А он, давясь винегретом, еле разжевывая скользкие, вязкие, будто намыленные яйца, из последних сил бодрился, и страшно ему отчего-то было, что Зинка поймет.

— Так чего скис-то? — спросила она совсем тихо и серьезно. — Может, нездоровится?

— Ты вот что, — сказал он с набитым ртом. — Завтра будь в детском доме. Приду скважину вертеть.

— Да зачем, Степа? — А у самой в голосе вдруг надежда проклюнулась, и радость, и облегчение. — Не надо, Степа!

— Сказал: сделаю.

— Мы обойдемся пока… И ведь заплатить наши тебе не смогут.
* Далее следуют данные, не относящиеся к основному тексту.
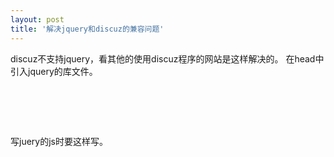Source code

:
 ```yaml
---
layout: post
title: '解决jquery和discuz的兼容问题'
---
```

discuz不支持jquery，看其他的使用discuz程序的网站是这样解决的。
在head中引入jquery的库文件。
<pre>
<script src="jquery1.8.js" type="text/javascript"></script>
<script type="text/javascript">
 var jQ = jQuery.noConflict();
</script>
</pre>
写juery的js时要这样写。
<pre>
<script type="text/javascript" charset="utf-8">
jQuery(function(){
var jq=jQuery;

...

});
</script>
</pre>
— Бутылку поставишь? Лично?

— Да я-то поставлю…

— Ну и точка.

Она смеялась, глядя на него. Передних зубов у нее во рту не было. Те, что виднелись, остаточки последние, были черными. Седая щетинка на подбородке вилась. И при всем этом Зинка была молодая; естество ее, сущность ее оставались такими же, как в молодости. Никакое время их не брало. Люди меняются от возраста, от переживаний. От голода меняются. От одежды. Переоденет платье — и уже не узнать… Степан Авдеич никогда не запоминал, во что Зинка одета, как причесана, видел, а не мог запомнить; сквозь все внешние покровы проступали в ней черты неистребимые, неизменные, определившиеся так явственно, что все другое рядом тускнело и терялось. Превратись она в бабу-ягу, Степан Авдеич первым делом увидел бы эти черты…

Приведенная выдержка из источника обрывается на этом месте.